- The Washington Times - Wednesday, November 24, 2010

The Obama administration called on China Wednesday to rein in North Korea after its artillery attack on a South Korean island, as the Pentagon ordered the USS George Washington aircraft carrier strike group to the Yellow Sea for naval exercises with South Korean forces.

Search crews on the island located off South Korea’s west coast also recovered the charred bodies of two civilians Wednesday.

China, which has a defense agreement with communist North Korea, is the key to changing Pyongyang’s behavior, said State Department spokesman P.J. Crowley.

“We do believe that China has influence with North Korea,” he said. “We don’t want to understate or overstate that. It’s not that China can dictate a particular action to North Korea. It is that China, together with the United States and other countries, have to send a clear, direct, unified message that it is North Korea that has to change.”

At the United Nations, Security Council, members held talks on the attack, but news reports indicated that action on the matter was unlikely. The Security Council took months to condemn North Korea’s sinking of a South Korean warship and then did not mention North Korea by name.

At Incheon, South Korea, residents of the bombed island told stories of the midafternoon artillery barrage.

“Over my head, a pine tree was broken and burning,” said Ann Ahe-ja, who was among the hundreds of evacuees from Yeonpyeong Island arriving at the port. “So I thought, ‘Oh, this is not another exercise. It is a war.’ I decided to run. And I did.”

In addition to the two civilians, two South Korean marines were killed and 18 wounded in the artillery strike, which destroyed 30 homes.

The shelling followed South Korean military exercises involving artillery fire south of the island.

Wang Baodong, a Chinese Embassy spokesman in Washington, said all parties in the crisis must “help relax the tension.”

China opposed the deployment of the George Washington to the Yellow Sea earlier this year, claiming the carrier could threaten China.

In a phone conversation late Tuesday night, President Obama and South Korean President Lee Myung-bak agreed to hold joint military exercises. Mr. Obama also pledged to stand “shoulder to shoulder” with the South.

The attack on Yeonpyeong Island was the largest major military skirmish since the Korean War ended with an armistice agreement in 1953. The attack also resulted in the first civilian deaths in an assault since the bombing of a South Korean airliner in 1987.

The carrier strike group will arrive in the Yellow Sea west of the Korean Peninsula on Sunday for four days of joint exercises.

A military official said an additional aircraft carrier strike group could be moved to the region, but that no decision had been made.

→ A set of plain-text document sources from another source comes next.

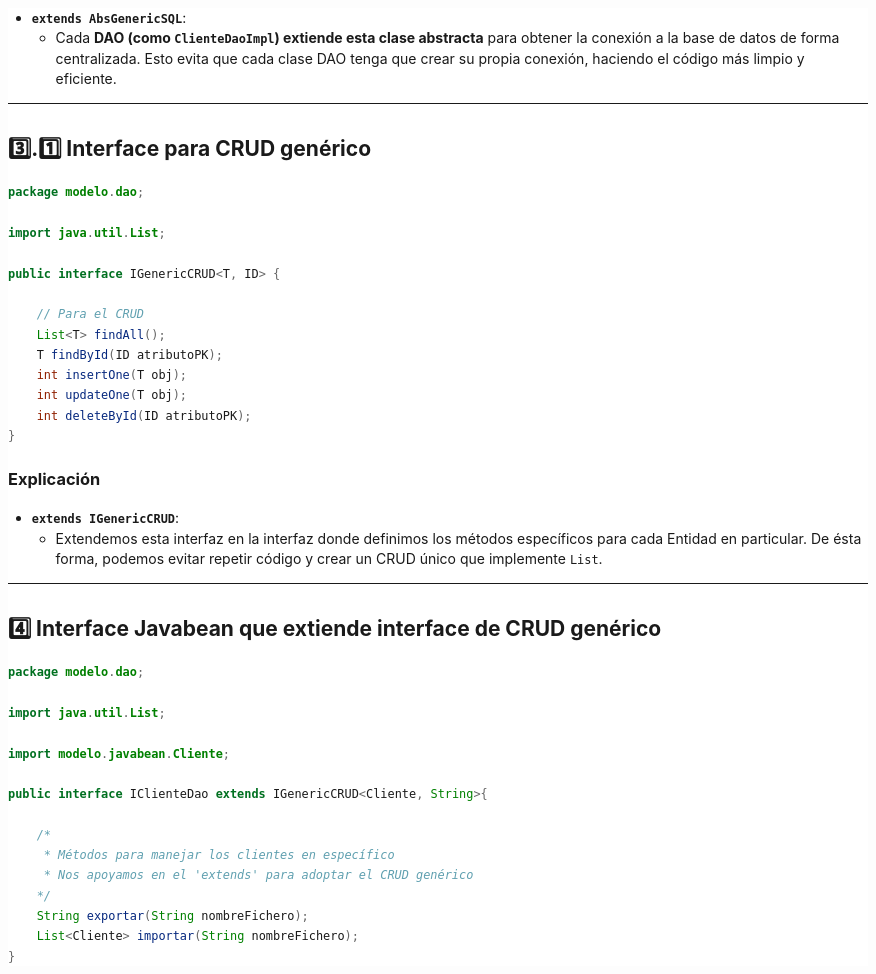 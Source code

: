 - **`extends AbsGenericSQL`**:
  - Cada **DAO (como `ClienteDaoImpl`) extiende esta clase abstracta** para obtener la conexión a la base de datos de forma centralizada. Esto evita que cada clase DAO tenga que crear su propia conexión, haciendo el código más limpio y eficiente.

---

## **3️⃣.1️⃣ Interface para CRUD genérico**

```java
package modelo.dao;

import java.util.List;

public interface IGenericCRUD<T, ID> {

	// Para el CRUD
	List<T> findAll();
	T findById(ID atributoPK);
	int insertOne(T obj);
	int updateOne(T obj);
	int deleteById(ID atributoPK);
}
```

### **Explicación**

- **`extends IGenericCRUD`**:
  - Extendemos esta interfaz en la interfaz donde definimos los métodos específicos para cada Entidad en particular. De ésta forma, podemos evitar repetir código y crear un CRUD único que implemente `List`.

---

## **4️⃣ Interface Javabean que extiende interface de CRUD genérico**

```java
package modelo.dao;

import java.util.List;

import modelo.javabean.Cliente;

public interface IClienteDao extends IGenericCRUD<Cliente, String>{

	/* 
	 * Métodos para manejar los clientes en específico 
	 * Nos apoyamos en el 'extends' para adoptar el CRUD genérico
	*/
	String exportar(String nombreFichero);
	List<Cliente> importar(String nombreFichero);
}
```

“This exercise is defensive in nature,” U.S. Forces Korea said in a statement, noting that the exercises were planned before the attack on Yeonpyeong.

Still, the exercises are likely to anger China.

Chinese Maj. Gen. Zhu Chenghu told staterun media in July that “if the United States truly wants to take into account the overall interests of the Sino-U.S. relationship, then it must on no account send its USS Washington to the Yellow Sea.” He called the area “sensitive.”

The Pentagon rejected the Chinese criticism and said Navy ships, including carriers, will transit the Yellow Sea because it is in international waters.

John Park, a senior research associate at the U.S. Institute of Peace, said the deployment of the strike group is “almost a warning to China.”

“The power projection capabilities of the USS George Washington, with its fighter aircraft wing, extends all the way to Beijing,” Mr. Park said.

The attack on Yeonpyeong followed the sinking in March of the South Korean warship Cheonan by a North Korean torpedo in the same region. Forty-six South Korean sailors were killed in the Cheonan incident.

Tensions also are heightened over North Korea’s once-covert uranium enrichment program that was shown recently to three visiting American nuclear specialists.

In an interview with ABC News on Tuesday, Mr. Obama called on China to stand firm and “make clear to North Korea that there are a set of international rules that they need to abide by.”

Mr. Wang, the Chinese Embassy spokesman, told The Washington Times that China is paying close attention to developments in its neighborhood.

“China has been calling for peaceful settlement of conflict through dialogue and consultations and is opposed to any activity that harms the peace and stability of the peninsula,” Mr. Wang said.

Chinese officials have deplored the loss of life and damage to property on Yeonpyeong Island, while not directly condemning the cash-strapped North, which benefits mainly from Chinese economic aid.

The Chinese statement stood in stark comparison to the U.S. response, which was an outright condemnation of the North. U.S. officials, meanwhile, said they think the artillery attack was an isolated incident.

“This was, in our view, a one-off, premeditated act,” Mr. Crowley told reporters. “Without getting into intelligence matters, we don’t see that North Korea is … preparing for an extended military confrontation.”

The military official said there were few indicators that North Korean forces were preparing for a larger conflict.

This article is based in part on wire service reports.